Role of TGF-β3 in Regulating Neural Crest Cell Fate and Craniofacial Development: Insights From Zebrafish Models

Background: Craniofacial malformations, caused by dysregulated neural crest cell (NCC) differentiation, affect approximately one-third of newborns worldwide. Although TGFB3 mutations were recently associated with human coronoid process hypertrophy (CPH) and other craniofacial disorders, the mechanisms by which TGF-β3 regulates NCC fate determination through cell-cell communication remains unknown. Methods: A zebrafish model was used to investigate the impact of tgfb3 on craniofacial cartilage and bone development.
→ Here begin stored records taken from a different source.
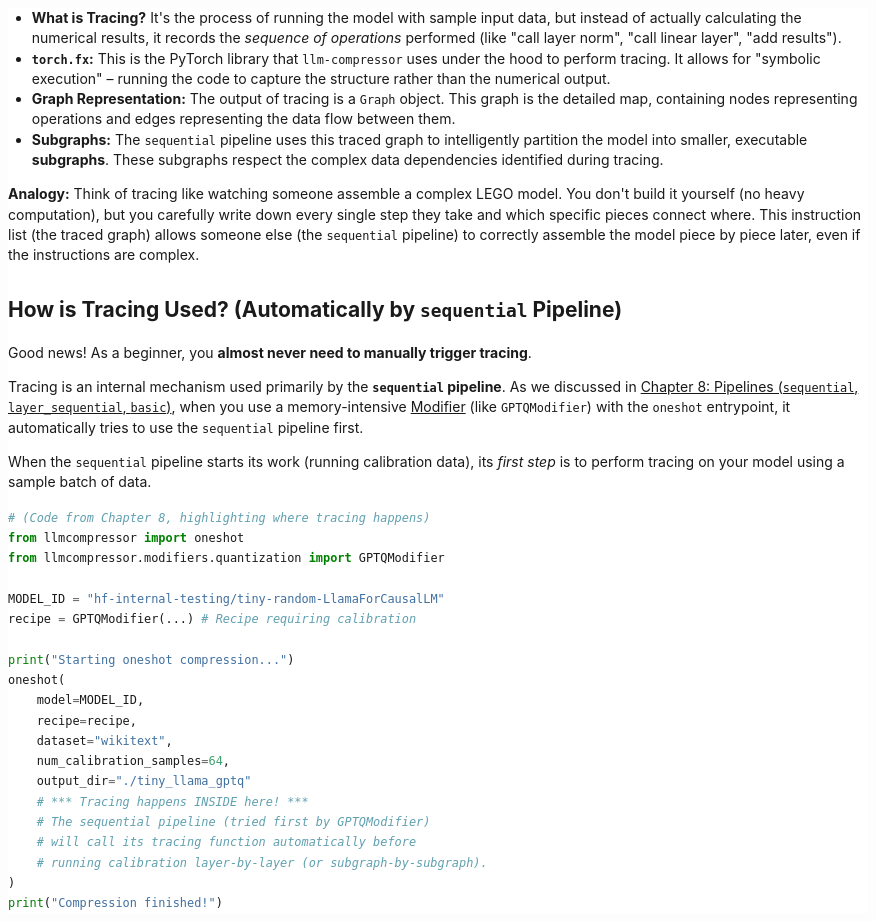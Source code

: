 *   **What is Tracing?** It's the process of running the model with sample input data, but instead of actually calculating the numerical results, it records the *sequence of operations* performed (like "call layer norm", "call linear layer", "add results").
*   **`torch.fx`:** This is the PyTorch library that `llm-compressor` uses under the hood to perform tracing. It allows for "symbolic execution" – running the code to capture the structure rather than the numerical output.
*   **Graph Representation:** The output of tracing is a `Graph` object. This graph is the detailed map, containing nodes representing operations and edges representing the data flow between them.
*   **Subgraphs:** The `sequential` pipeline uses this traced graph to intelligently partition the model into smaller, executable **subgraphs**. These subgraphs respect the complex data dependencies identified during tracing.

**Analogy:** Think of tracing like watching someone assemble a complex LEGO model. You don't build it yourself (no heavy computation), but you carefully write down every single step they take and which specific pieces connect where. This instruction list (the traced graph) allows someone else (the `sequential` pipeline) to correctly assemble the model piece by piece later, even if the instructions are complex.

## How is Tracing Used? (Automatically by `sequential` Pipeline)

Good news! As a beginner, you **almost never need to manually trigger tracing**.

Tracing is an internal mechanism used primarily by the **`sequential` pipeline**. As we discussed in [Chapter 8: Pipelines (`sequential`, `layer_sequential`, `basic`)](08_pipelines___sequential____layer_sequential____basic___.md), when you use a memory-intensive [Modifier](04_modifier_.md) (like `GPTQModifier`) with the `oneshot` entrypoint, it automatically tries to use the `sequential` pipeline first.

When the `sequential` pipeline starts its work (running calibration data), its *first step* is to perform tracing on your model using a sample batch of data.

```python
# (Code from Chapter 8, highlighting where tracing happens)
from llmcompressor import oneshot
from llmcompressor.modifiers.quantization import GPTQModifier

MODEL_ID = "hf-internal-testing/tiny-random-LlamaForCausalLM"
recipe = GPTQModifier(...) # Recipe requiring calibration

print("Starting oneshot compression...")
oneshot(
    model=MODEL_ID,
    recipe=recipe,
    dataset="wikitext",
    num_calibration_samples=64,
    output_dir="./tiny_llama_gptq"
    # *** Tracing happens INSIDE here! ***
    # The sequential pipeline (tried first by GPTQModifier)
    # will call its tracing function automatically before
    # running calibration layer-by-layer (or subgraph-by-subgraph).
)
print("Compression finished!")
```
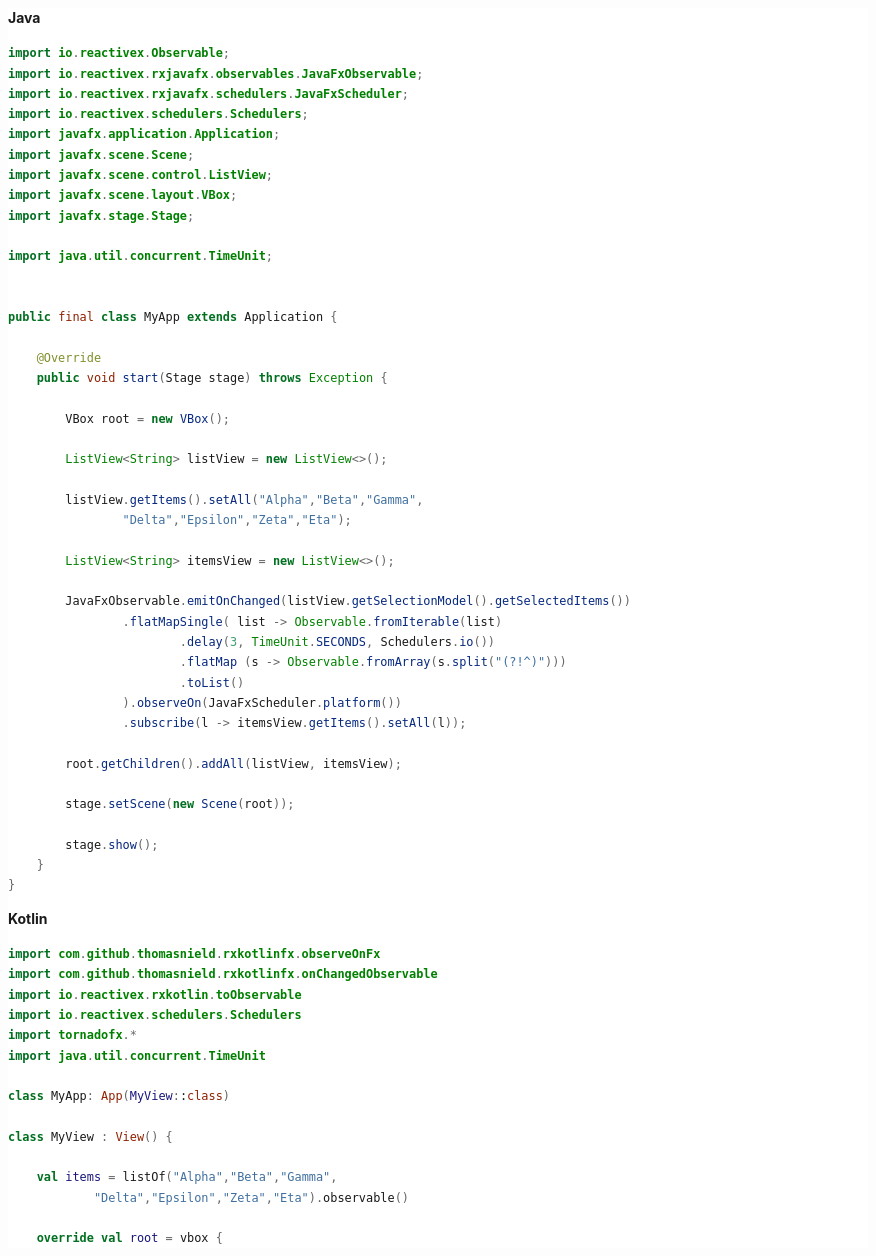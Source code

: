 **Java**

```java
import io.reactivex.Observable;
import io.reactivex.rxjavafx.observables.JavaFxObservable;
import io.reactivex.rxjavafx.schedulers.JavaFxScheduler;
import io.reactivex.schedulers.Schedulers;
import javafx.application.Application;
import javafx.scene.Scene;
import javafx.scene.control.ListView;
import javafx.scene.layout.VBox;
import javafx.stage.Stage;

import java.util.concurrent.TimeUnit;


public final class MyApp extends Application {

    @Override
    public void start(Stage stage) throws Exception {

        VBox root = new VBox();

        ListView<String> listView = new ListView<>();

        listView.getItems().setAll("Alpha","Beta","Gamma",
                "Delta","Epsilon","Zeta","Eta");

        ListView<String> itemsView = new ListView<>();

        JavaFxObservable.emitOnChanged(listView.getSelectionModel().getSelectedItems())
                .flatMapSingle( list -> Observable.fromIterable(list)
                        .delay(3, TimeUnit.SECONDS, Schedulers.io())
                        .flatMap (s -> Observable.fromArray(s.split("(?!^)")))
                        .toList()
                ).observeOn(JavaFxScheduler.platform())
                .subscribe(l -> itemsView.getItems().setAll(l));

        root.getChildren().addAll(listView, itemsView);

        stage.setScene(new Scene(root));

        stage.show();
    }
}
```

**Kotlin**

```kotlin
import com.github.thomasnield.rxkotlinfx.observeOnFx
import com.github.thomasnield.rxkotlinfx.onChangedObservable
import io.reactivex.rxkotlin.toObservable
import io.reactivex.schedulers.Schedulers
import tornadofx.*
import java.util.concurrent.TimeUnit

class MyApp: App(MyView::class)

class MyView : View() {

    val items = listOf("Alpha","Beta","Gamma",
            "Delta","Epsilon","Zeta","Eta").observable()

    override val root = vbox {
```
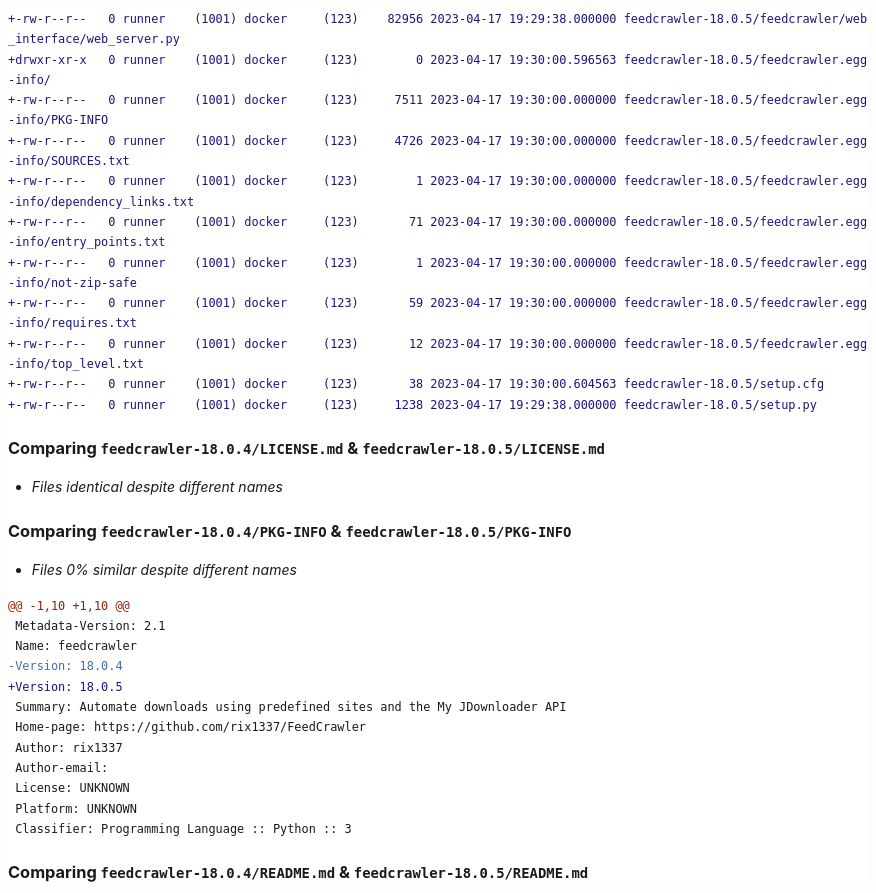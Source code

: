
 ```diff
+-rw-r--r--   0 runner    (1001) docker     (123)    82956 2023-04-17 19:29:38.000000 feedcrawler-18.0.5/feedcrawler/web_interface/web_server.py
+drwxr-xr-x   0 runner    (1001) docker     (123)        0 2023-04-17 19:30:00.596563 feedcrawler-18.0.5/feedcrawler.egg-info/
+-rw-r--r--   0 runner    (1001) docker     (123)     7511 2023-04-17 19:30:00.000000 feedcrawler-18.0.5/feedcrawler.egg-info/PKG-INFO
+-rw-r--r--   0 runner    (1001) docker     (123)     4726 2023-04-17 19:30:00.000000 feedcrawler-18.0.5/feedcrawler.egg-info/SOURCES.txt
+-rw-r--r--   0 runner    (1001) docker     (123)        1 2023-04-17 19:30:00.000000 feedcrawler-18.0.5/feedcrawler.egg-info/dependency_links.txt
+-rw-r--r--   0 runner    (1001) docker     (123)       71 2023-04-17 19:30:00.000000 feedcrawler-18.0.5/feedcrawler.egg-info/entry_points.txt
+-rw-r--r--   0 runner    (1001) docker     (123)        1 2023-04-17 19:30:00.000000 feedcrawler-18.0.5/feedcrawler.egg-info/not-zip-safe
+-rw-r--r--   0 runner    (1001) docker     (123)       59 2023-04-17 19:30:00.000000 feedcrawler-18.0.5/feedcrawler.egg-info/requires.txt
+-rw-r--r--   0 runner    (1001) docker     (123)       12 2023-04-17 19:30:00.000000 feedcrawler-18.0.5/feedcrawler.egg-info/top_level.txt
+-rw-r--r--   0 runner    (1001) docker     (123)       38 2023-04-17 19:30:00.604563 feedcrawler-18.0.5/setup.cfg
+-rw-r--r--   0 runner    (1001) docker     (123)     1238 2023-04-17 19:29:38.000000 feedcrawler-18.0.5/setup.py
```

### Comparing `feedcrawler-18.0.4/LICENSE.md` & `feedcrawler-18.0.5/LICENSE.md`

 * *Files identical despite different names*

### Comparing `feedcrawler-18.0.4/PKG-INFO` & `feedcrawler-18.0.5/PKG-INFO`

 * *Files 0% similar despite different names*

```diff
@@ -1,10 +1,10 @@
 Metadata-Version: 2.1
 Name: feedcrawler
-Version: 18.0.4
+Version: 18.0.5
 Summary: Automate downloads using predefined sites and the My JDownloader API
 Home-page: https://github.com/rix1337/FeedCrawler
 Author: rix1337
 Author-email: 
 License: UNKNOWN
 Platform: UNKNOWN
 Classifier: Programming Language :: Python :: 3
```

### Comparing `feedcrawler-18.0.4/README.md` & `feedcrawler-18.0.5/README.md`

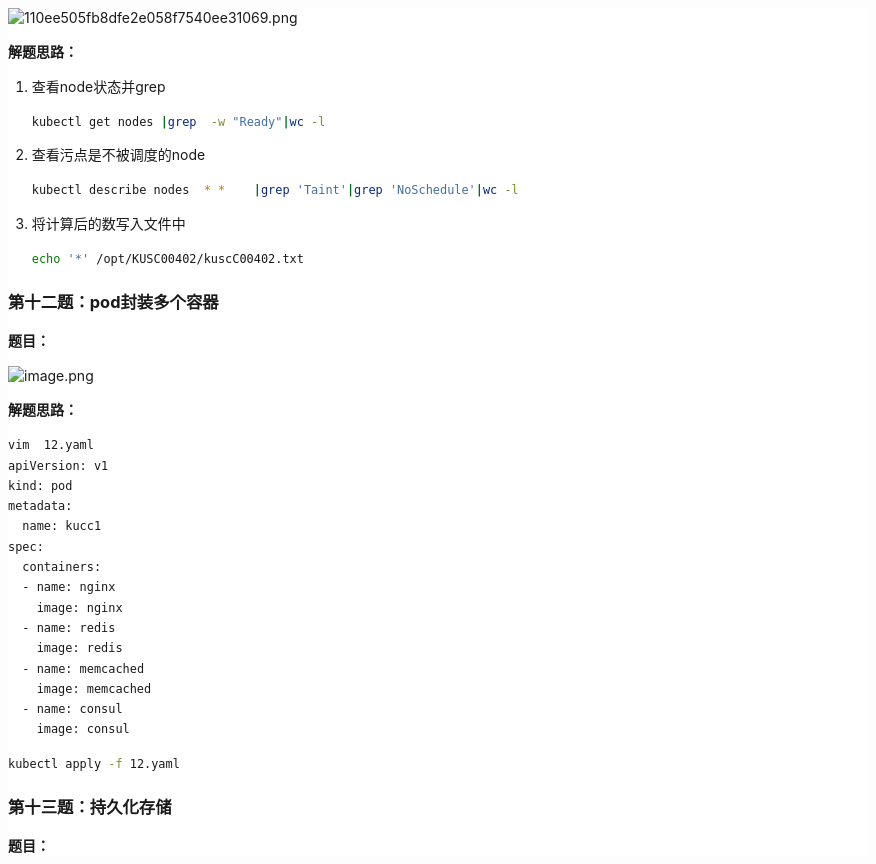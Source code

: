![110ee505fb8dfe2e058f7540ee31069.png](https://raw.githubusercontent.com/tiansy9981/images/master/1651048731969789.png?token=AEL2C6644OSUMRMMAPZHANDF62DU4)

**解题思路：**

1. 查看node状态并grep

   ```bash
   kubectl get nodes |grep  -w "Ready"|wc -l
   ```

2. 查看污点是不被调度的node

   ```bash
   kubectl describe nodes  * *    |grep 'Taint'|grep 'NoSchedule'|wc -l
   ```

3. 将计算后的数写入文件中

   ```bash
   echo '*' /opt/KUSC00402/kuscC00402.txt
   ```

   

### 第十二题：pod封装多个容器

**题目：**

![image.png](https://raw.githubusercontent.com/tiansy9981/images/master/1651048877140198.png?token=AEL2C63QGFRC76AAQ7I5J6DF62DVK)

**解题思路：**

```bash
vim  12.yaml
apiVersion: v1
kind: pod
metadata:
  name: kucc1
spec:
  containers:
  - name: nginx
    image: nginx
  - name: redis
    image: redis
  - name: memcached
    image: memcached
  - name: consul
    image: consul
```

```bash
kubectl apply -f 12.yaml
```



### 第十三题：持久化存储

**题目：**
Additionally, Tgfb3 was knocked down in neural crest stem cells (NCSCs) in vitro to observe cellular changes and effects on chondrogenic and osteogenic differentiation. Results: Knockdown of tgfb3 in zebrafish resulted in impaired cartilage development and bone formation, which was associated with the TGF-β signaling pathway. A reduction in the expression of markers for neural crest cell formation, migration, and differentiation was observed. Although Tgfb3 knockdown did not affect the proliferation capacity of NCSCs, it led to increased apoptosis, reduced migration, and decreased chondrogenic and osteogenic differentiation. The expression of osteogenesis-related proteins and TGF-β/Smad pathway-related proteins was also reduced in NCSCs to varying degrees. Conclusion: Silencing the Tgfb3 gene in zebrafish led to significant impairment in craniofacial cartilage and bone development, clearly highlighting the critical role of TGF-β3 in regulating NCSC fate. These findings underscore the importance of TGF-β3 in maintaining NCSC migration and differentiation.